I have tried to prove to you that the sun is very hot; but it would be well to see what arguments might be used on the other side. Indeed, it is by considering objections that we often learn. So I shall tell you of a difficulty that was once raised when I was endeavoring to explain the heat of the sun to an intelligent man. “I am sure,” said my friend, “that you must be quite wrong. You said that the nearer you got to the sun the hotter it would be; but I know this to be a mistake. When tourists go to Switzerland, they sometimes climb very high mountains. But the top of a mountain, of course, is nearer the sun than below; and so, if the sun were really hot, the climber should have found it much warmer on the top of the mountain than at its base. But every one knows that there is abundant ice and snow on lofty Alpine summits, while down below in the valleys there may be at the same time excessively warm weather. Does it not therefore seem that the nearer we go to the sun the colder it is, and the further we are from the sun the warmer it is?”

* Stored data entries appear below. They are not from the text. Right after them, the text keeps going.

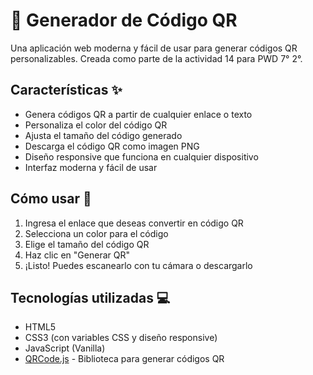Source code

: # 📱 Generador de Código QR

Una aplicación web moderna y fácil de usar para generar códigos QR personalizables. Creada como parte de la actividad 14 para PWD 7° 2°.

## Características ✨

- Genera códigos QR a partir de cualquier enlace o texto
- Personaliza el color del código QR
- Ajusta el tamaño del código generado
- Descarga el código QR como imagen PNG
- Diseño responsive que funciona en cualquier dispositivo
- Interfaz moderna y fácil de usar

## Cómo usar 🚀

1. Ingresa el enlace que deseas convertir en código QR
2. Selecciona un color para el código
3. Elige el tamaño del código QR
4. Haz clic en "Generar QR"
5. ¡Listo! Puedes escanearlo con tu cámara o descargarlo

## Tecnologías utilizadas 💻

- HTML5
- CSS3 (con variables CSS y diseño responsive)
- JavaScript (Vanilla)
- [QRCode.js](https://davidshimjs.github.io/qrcodejs/) - Biblioteca para generar códigos QR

But my friend was quite wrong in his argument. The coldness of the mountain tops depends upon something which he had not taken into account. There is something else besides the sun which helps to make us so warm and comfortable. This other essential thing is more or less deficient at great heights. You know that we live by breathing air, and we find air wherever we go, over land and sea, all round the earth. Those who ascend in balloons are borne upwards by the air, and thus we can show that air extends for miles and miles over our heads, though it becomes lighter and thinner the loftier the elevation.

We not only utilize the air for breathing, but it is also of indispensable service to us in another way. It acts as a blanket to keep the earth warm; indeed, we ought rather to describe the air as a pile of blankets one over the other. These air blankets enable the earth to preserve the heat received from the sunbeams by preventing it from escaping back again into space. Thus warmth is maintained, and our globe is rendered habitable. You see then, that for our comfort we require not only the sun to give us the heat, but also the set of blankets to keep it when we have got it. If we threw off the blankets we should be uncomfortable, though the sun were as bright as before. A man who goes to the top of a mountain at mid-day does approach the sun to some extent, and, so far as this goes, he ought no doubt to feel warmer, but the gain is far too small to be thought of. Even at the top of Mont Blanc the increase in heat due to the approach to the sun would be only one ten-millionth part of the whole. This would be utterly inappreciable; even a thermometer would not be delicate enough to show it. On the other hand, by ascending to the top of the mountain, the climber has got above the lower regions of the air; he has not, it is true, reached even halfway to the upper surface—that is still very far over his head—but the higher layers of the atmosphere are so very thin that they form most indifferent blankets. The Alpine climber on the top of the mountain has thus thrown off the best portion of his blankets, and receives a chill; while the gain of heat arising from his closer approach to the sun is imperceptible. Perhaps you will now be able to understand why eternal snow rests on the summits of the great mountains. They are chilled because they have not so many air blankets as the snug valleys beneath.

The brightness of the sun is among the most wonderful things in nature, and there are three points that I ask you to remember, and then indeed you will agree with Milton, that the sun is “with surpassing glory crowned.” First think of the beauty and brilliancy of a lovely day in June. Then remember that all this flood of light comes from a single lamp at a most tremendous distance; and thirdly, recollect that the sun is not like a bull’s-eye lantern, concentrating all his light specially for our benefit, but that he diffuses it equally around, and that we do not get on this earth the two-thousand-millionth part of what he gives out so plenteously! When we think of the brightness of day, of the distance from which the light has come, though Nature has not adjusted any vast lenses to direct the light specially in our direction, we begin to comprehend the sun’s true magnificence.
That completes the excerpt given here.